Assignment
This exercise asks for every line of the material that contains the word "результат".
-- Data provided follows --
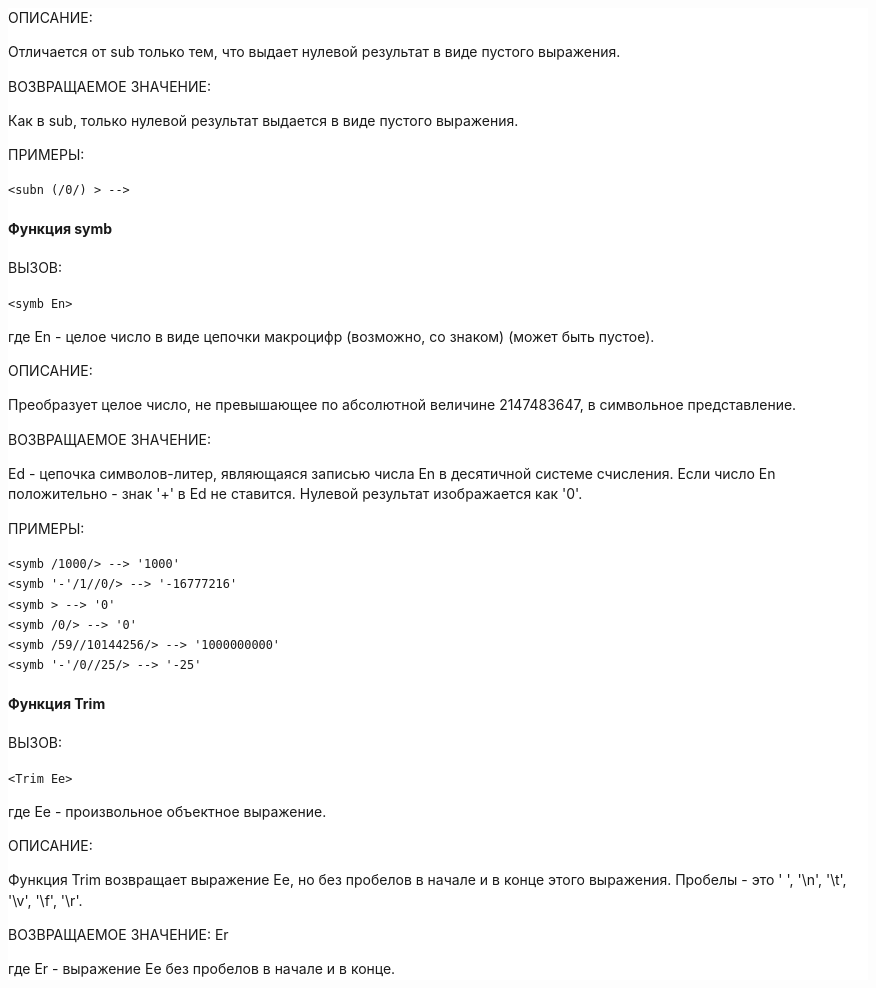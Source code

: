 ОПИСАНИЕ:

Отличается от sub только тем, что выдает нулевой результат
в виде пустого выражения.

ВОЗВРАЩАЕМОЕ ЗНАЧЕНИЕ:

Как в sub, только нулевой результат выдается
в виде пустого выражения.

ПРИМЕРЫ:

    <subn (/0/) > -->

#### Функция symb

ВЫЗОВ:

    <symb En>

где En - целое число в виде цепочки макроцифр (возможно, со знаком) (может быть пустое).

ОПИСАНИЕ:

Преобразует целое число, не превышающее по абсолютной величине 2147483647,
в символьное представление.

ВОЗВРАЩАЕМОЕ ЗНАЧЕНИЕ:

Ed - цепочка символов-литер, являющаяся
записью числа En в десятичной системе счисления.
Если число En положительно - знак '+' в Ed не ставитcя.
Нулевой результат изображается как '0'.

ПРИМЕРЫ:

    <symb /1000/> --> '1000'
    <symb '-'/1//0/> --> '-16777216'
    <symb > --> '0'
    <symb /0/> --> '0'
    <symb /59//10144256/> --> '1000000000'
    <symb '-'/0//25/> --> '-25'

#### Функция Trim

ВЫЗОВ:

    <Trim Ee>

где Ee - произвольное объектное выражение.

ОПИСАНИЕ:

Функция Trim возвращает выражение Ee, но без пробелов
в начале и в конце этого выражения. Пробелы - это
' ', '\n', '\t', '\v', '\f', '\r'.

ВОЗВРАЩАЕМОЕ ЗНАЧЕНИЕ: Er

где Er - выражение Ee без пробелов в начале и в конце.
-- Data provided concluded --
-- Data provided follows --
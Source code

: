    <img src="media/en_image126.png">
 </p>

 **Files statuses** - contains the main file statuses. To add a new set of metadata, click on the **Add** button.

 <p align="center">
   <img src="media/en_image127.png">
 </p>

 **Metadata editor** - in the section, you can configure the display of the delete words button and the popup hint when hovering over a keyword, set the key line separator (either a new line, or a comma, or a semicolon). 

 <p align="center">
-- Data provided concluded --
Expected answer
Отличается от sub только тем, что выдает нулевой результат
Как в sub, только нулевой результат выдается
Нулевой результат изображается как '0'.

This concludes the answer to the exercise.